Instructions for the task =
Report each line of the listing below that holds "initialisieren".

Data section =
Content starts

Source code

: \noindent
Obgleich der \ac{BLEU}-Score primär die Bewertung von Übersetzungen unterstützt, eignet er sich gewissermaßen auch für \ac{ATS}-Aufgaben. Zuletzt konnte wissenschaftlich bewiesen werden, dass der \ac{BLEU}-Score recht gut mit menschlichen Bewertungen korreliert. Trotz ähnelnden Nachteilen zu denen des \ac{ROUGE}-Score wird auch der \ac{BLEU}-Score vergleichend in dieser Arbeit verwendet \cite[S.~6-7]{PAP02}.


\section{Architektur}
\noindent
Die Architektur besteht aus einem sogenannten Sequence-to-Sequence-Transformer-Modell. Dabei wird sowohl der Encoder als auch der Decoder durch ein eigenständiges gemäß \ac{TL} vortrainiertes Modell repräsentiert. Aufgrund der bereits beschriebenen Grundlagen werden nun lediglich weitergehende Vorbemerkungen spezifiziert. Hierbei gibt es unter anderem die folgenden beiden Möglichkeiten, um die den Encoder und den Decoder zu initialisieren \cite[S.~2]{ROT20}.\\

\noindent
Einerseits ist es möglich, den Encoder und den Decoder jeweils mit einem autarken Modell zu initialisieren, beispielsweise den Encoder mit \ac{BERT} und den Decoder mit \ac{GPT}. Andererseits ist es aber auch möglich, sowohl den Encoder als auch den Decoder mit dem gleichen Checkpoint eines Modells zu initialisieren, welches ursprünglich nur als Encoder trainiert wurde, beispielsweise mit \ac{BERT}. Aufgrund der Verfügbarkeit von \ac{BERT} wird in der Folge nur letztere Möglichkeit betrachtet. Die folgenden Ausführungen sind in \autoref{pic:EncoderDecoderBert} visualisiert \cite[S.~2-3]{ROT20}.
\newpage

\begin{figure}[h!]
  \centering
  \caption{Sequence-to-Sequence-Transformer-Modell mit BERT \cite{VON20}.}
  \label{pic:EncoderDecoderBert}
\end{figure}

Content ends
Content starts

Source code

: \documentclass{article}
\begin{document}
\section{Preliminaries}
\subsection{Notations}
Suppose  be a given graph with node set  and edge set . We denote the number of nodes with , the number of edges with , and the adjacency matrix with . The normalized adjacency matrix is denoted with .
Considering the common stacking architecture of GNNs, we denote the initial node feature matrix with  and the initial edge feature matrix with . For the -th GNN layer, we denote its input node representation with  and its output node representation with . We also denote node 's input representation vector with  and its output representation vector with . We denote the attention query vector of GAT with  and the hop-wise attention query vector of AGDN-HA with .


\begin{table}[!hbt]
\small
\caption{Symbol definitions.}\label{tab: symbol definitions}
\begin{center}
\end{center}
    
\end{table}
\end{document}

Content ends

Written reply =
Die Architektur besteht aus einem sogenannten Sequence-to-Sequence-Transformer-Modell. Dabei wird sowohl der Encoder als auch der Decoder durch ein eigenständiges gemäß \ac{TL} vortrainiertes Modell repräsentiert. Aufgrund der bereits beschriebenen Grundlagen werden nun lediglich weitergehende Vorbemerkungen spezifiziert. Hierbei gibt es unter anderem die folgenden beiden Möglichkeiten, um die den Encoder und den Decoder zu initialisieren \cite[S.~2]{ROT20}.\\
Einerseits ist es möglich, den Encoder und den Decoder jeweils mit einem autarken Modell zu initialisieren, beispielsweise den Encoder mit \ac{BERT} und den Decoder mit \ac{GPT}. Andererseits ist es aber auch möglich, sowohl den Encoder als auch den Decoder mit dem gleichen Checkpoint eines Modells zu initialisieren, welches ursprünglich nur als Encoder trainiert wurde, beispielsweise mit \ac{BERT}. Aufgrund der Verfügbarkeit von \ac{BERT} wird in der Folge nur letztere Möglichkeit betrachtet. Die folgenden Ausführungen sind in \autoref{pic:EncoderDecoderBert} visualisiert \cite[S.~2-3]{ROT20}.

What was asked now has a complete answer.